Yetki kanunu -> bakanlıklara verilen yetki.
 
Son düzenleme:
Kendinizle çelişmiyor musunuz? İlgili madde için;

Hayır, çelişmiyorum...
Anayasamız madde 91;

"E. Kanun hükmünde kararname çıkarma yetkisi verme
MADDE 91.– Türkiye Büyük Millet Meclisi, Bakanlar Kuruluna kanun hükmünde kararname çıkarma yetkisi verebilir. Ancak sıkıyönetim ve olağanüstü haller saklı kalmak üzere, Anayasanın ikinci kısmının birinci ve ikinci bölümlerinde yer alan temel haklar, kişi hakları ve ödevleri ile dördüncü bölümünde yer alan siyasî haklar ve ödevler kanun hükmünde kararnamelerle düzenlenemez.

Yetki kanunu, çıkarılacak kanun hükmünde kararnamenin, amacını, kapsamını, ilkelerini, kullanma süresini ve süresi içinde birden fazla kararname çıkarılıp çıkarılamayacağını gösterir."

Yetki kanunu budur, bunun dışında yetki kanunu ismi taşıyan bir kanun yoktur, diğerleri kanundur.

Bahsi geçen kanundaki "yetkilidir" ifadesi 2 bakanlığın bu iş için bakanlar kurulu tarafından yetkilendirilmesidir sadece. Yarın Bakanlar kurulu bu yetkiyi 2 bakanlıktan alıp Sağlık Bakanlığına'da verebilir, bunun için ayrıca bir kanuna gerek yoktur, imza devri-yetki devri kavramları içerisindedir bunlar.

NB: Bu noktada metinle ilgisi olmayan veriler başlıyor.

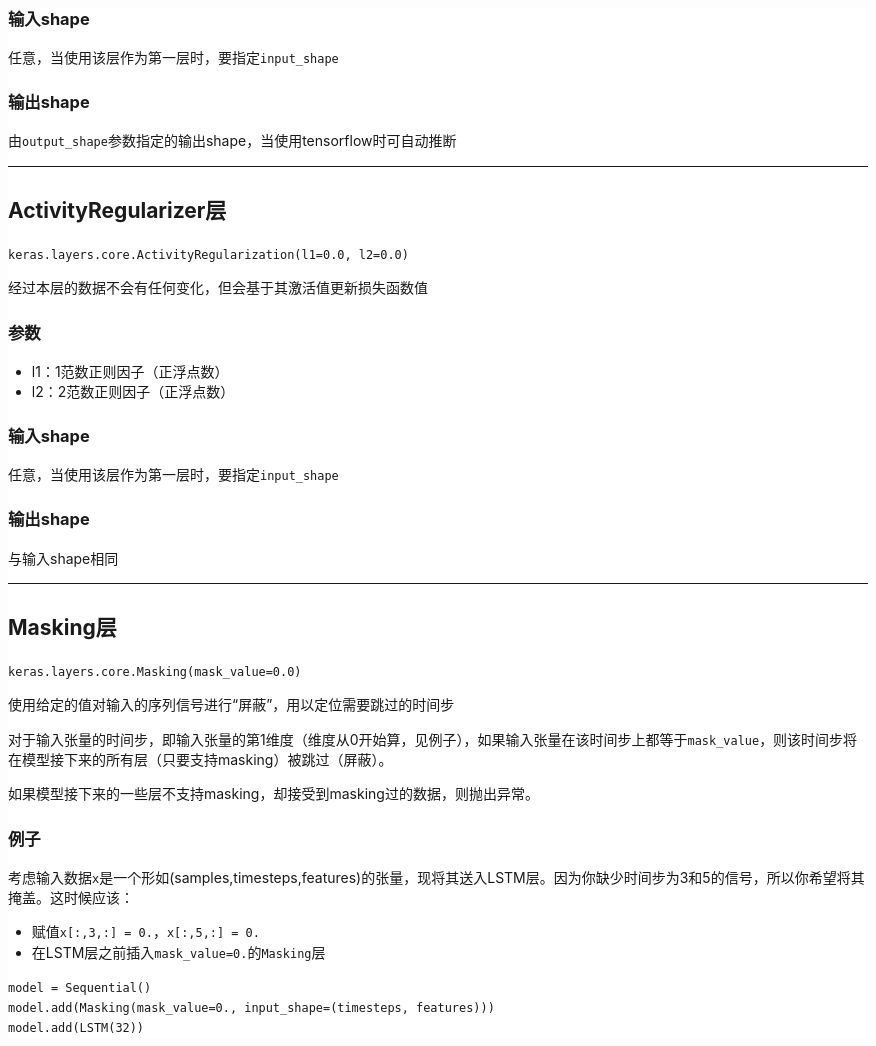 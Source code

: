 ### 输入shape

任意，当使用该层作为第一层时，要指定`input_shape`

### 输出shape

由`output_shape`参数指定的输出shape，当使用tensorflow时可自动推断

------

## ActivityRegularizer层

```
keras.layers.core.ActivityRegularization(l1=0.0, l2=0.0)
```

经过本层的数据不会有任何变化，但会基于其激活值更新损失函数值

### 参数

- l1：1范数正则因子（正浮点数）
- l2：2范数正则因子（正浮点数）

### 输入shape

任意，当使用该层作为第一层时，要指定`input_shape`

### 输出shape

与输入shape相同

------

## Masking层

```
keras.layers.core.Masking(mask_value=0.0)
```

使用给定的值对输入的序列信号进行“屏蔽”，用以定位需要跳过的时间步

对于输入张量的时间步，即输入张量的第1维度（维度从0开始算，见例子），如果输入张量在该时间步上都等于`mask_value`，则该时间步将在模型接下来的所有层（只要支持masking）被跳过（屏蔽）。

如果模型接下来的一些层不支持masking，却接受到masking过的数据，则抛出异常。

### 例子

考虑输入数据`x`是一个形如(samples,timesteps,features)的张量，现将其送入LSTM层。因为你缺少时间步为3和5的信号，所以你希望将其掩盖。这时候应该：

- 赋值`x[:,3,:] = 0.`，`x[:,5,:] = 0.`
- 在LSTM层之前插入`mask_value=0.`的`Masking`层

```
model = Sequential()
model.add(Masking(mask_value=0., input_shape=(timesteps, features)))
model.add(LSTM(32))
```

Buradaki "yetkilidir" ifadesi şunun için gereklidir.

Anayasamızın 6. maddesi;
" VI. Egemenlik
MADDE 6.– Egemenlik, kayıtsız şartsız Milletindir.
Türk Milleti, egemenliğini, Anayasanın koyduğu esaslara göre, yetkili organları eliyle kullanır.

Egemenliğin kullanılması, hiçbir surette hiçbir kişiye, zümreye veya sınıfa bırakılamaz. Hiçbir kimse veya organ kaynağını Anayasadan almayan bir Devlet yetkisi kullanamaz. "

kanunda geçen "......... bakanlıkları yetkilidir" ifadesi bu 6. maddenin zorunluluğundan dolayıdır.